Stored data:
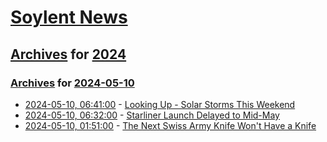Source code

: # [Soylent News](../../../README.md)

## [Archives](../../index.md) for [2024](../index.md)

### [Archives](../../index.md) for [2024-05-10](index.md)

* [2024-05-10, 06:41:00](https://soylentnews.org/article.pl?sid=24/05/10/0627245&from=rss) - [Looking Up - Solar Storms This Weekend](https://soylentnews.org/article.pl?sid=24/05/10/0627245&from=rss)
* [2024-05-10, 06:32:00](https://soylentnews.org/article.pl?sid=24/05/09/153241&from=rss) - [Starliner Launch Delayed to Mid-May](https://soylentnews.org/article.pl?sid=24/05/09/153241&from=rss)
* [2024-05-10, 01:51:00](https://soylentnews.org/article.pl?sid=24/05/09/150204&from=rss) - [The Next Swiss Army Knife Won't Have a Knife](https://soylentnews.org/article.pl?sid=24/05/09/150204&from=rss)
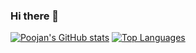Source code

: ### Hi there 👋

<!--
**poojan1812/poojan1812** is a ✨ _special_ ✨ repository because its `README.md` (this file) appears on your GitHub profile.

Here are some ideas to get you started:

- 🔭 I’m currently working on ...
- 🌱 I’m currently learning ...
- 👯 I’m looking to collaborate on ...
- 🤔 I’m looking for help with ...
- 💬 Ask me about ...
- 📫 How to reach me: ...
- 😄 Pronouns: ...
- ⚡ Fun fact: ...
-->
[![Poojan's GitHub stats](https://github-readme-stats.vercel.app/api?username=poojan1812&show_icons=true&hide=TotalStars)](https://github.com/anuraghazra/github-readme-stats)
[![Top Languages](https://github-readme-stats.vercel.app/api/top-langs/?username=poojan1812)](https://github.com/anuraghazra/github-readme-stats)

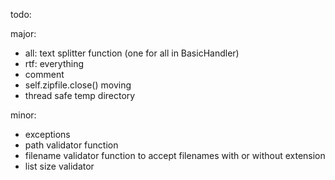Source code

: ﻿
todo:

major:

- all: text splitter function (one for all in BasicHandler)
- rtf: everything
- comment
- self.zipfile.close() moving
- thread safe temp directory

minor:

- exceptions
- path validator function
- filename validator function to accept filenames with or without extension
- list size validator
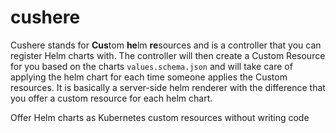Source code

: # cushere
Cushere stands for **Cus**tom **he**lm **re**sources
 and is a controller that you can register Helm charts with.
The controller will then create a Custom Resource for you based on the charts `values.schema.json` and will take care of applying the helm chart for each time someone applies the Custom resources.
It is basically a server-side helm renderer with the difference that you offer a custom resource for each helm chart.


Offer Helm charts as Kubernetes custom resources without writing code
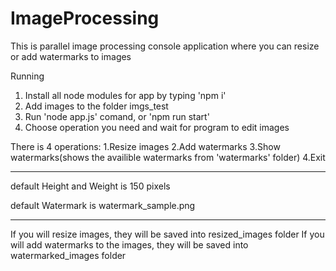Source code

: # ImageProcessing
This is parallel image processing console application where you can resize or add watermarks to images

Running
1. Install all node modules for app by typing 'npm i'
2. Add images to the folder imgs_test
3. Run 'node app.js' comand, or 'npm run start'
4. Choose operation you need and wait for program to edit images

There is 4 operations:
1.Resize images
2.Add watermarks
3.Show watermarks(shows the availible watermarks from 'watermarks' folder)
4.Exit

***
default Height and Weight is 150 pixels

default Watermark is watermark_sample.png
*** 
If you will resize images, they will be saved into resized_images folder
If you will add watermarks to the images, they will be saved into watermarked_images folder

** EXERCISE DESCRIPTION **
Would you write out exactly the lines above, starting at the line containing "- 💬 Ask me about ..." and stopping after the line containing "The controller will"? Omit the pictures.

** SOLUTION TO THIS PROBLEM **
- 💬 Ask me about ...
- 📫 How to reach me: ...
- 😄 Pronouns: ...
- ⚡ Fun fact: ...
-->
[![Poojan's GitHub stats](https://github-readme-stats.vercel.app/api?username=poojan1812&show_icons=true&hide=TotalStars)](https://github.com/anuraghazra/github-readme-stats)
[![Top Languages](https://github-readme-stats.vercel.app/api/top-langs/?username=poojan1812)](https://github.com/anuraghazra/github-readme-stats)

Source code

: ﻿
todo:

major:

- all: text splitter function (one for all in BasicHandler)
- rtf: everything
- comment
- self.zipfile.close() moving
- thread safe temp directory

minor:

- exceptions
- path validator function
- filename validator function to accept filenames with or without extension
- list size validator
Source code

: # cushere
Cushere stands for **Cus**tom **he**lm **re**sources
 and is a controller that you can register Helm charts with.
The controller will then create a Custom Resource for you based on the charts `values.schema.json` and will take care of applying the helm chart for each time someone applies the Custom resources.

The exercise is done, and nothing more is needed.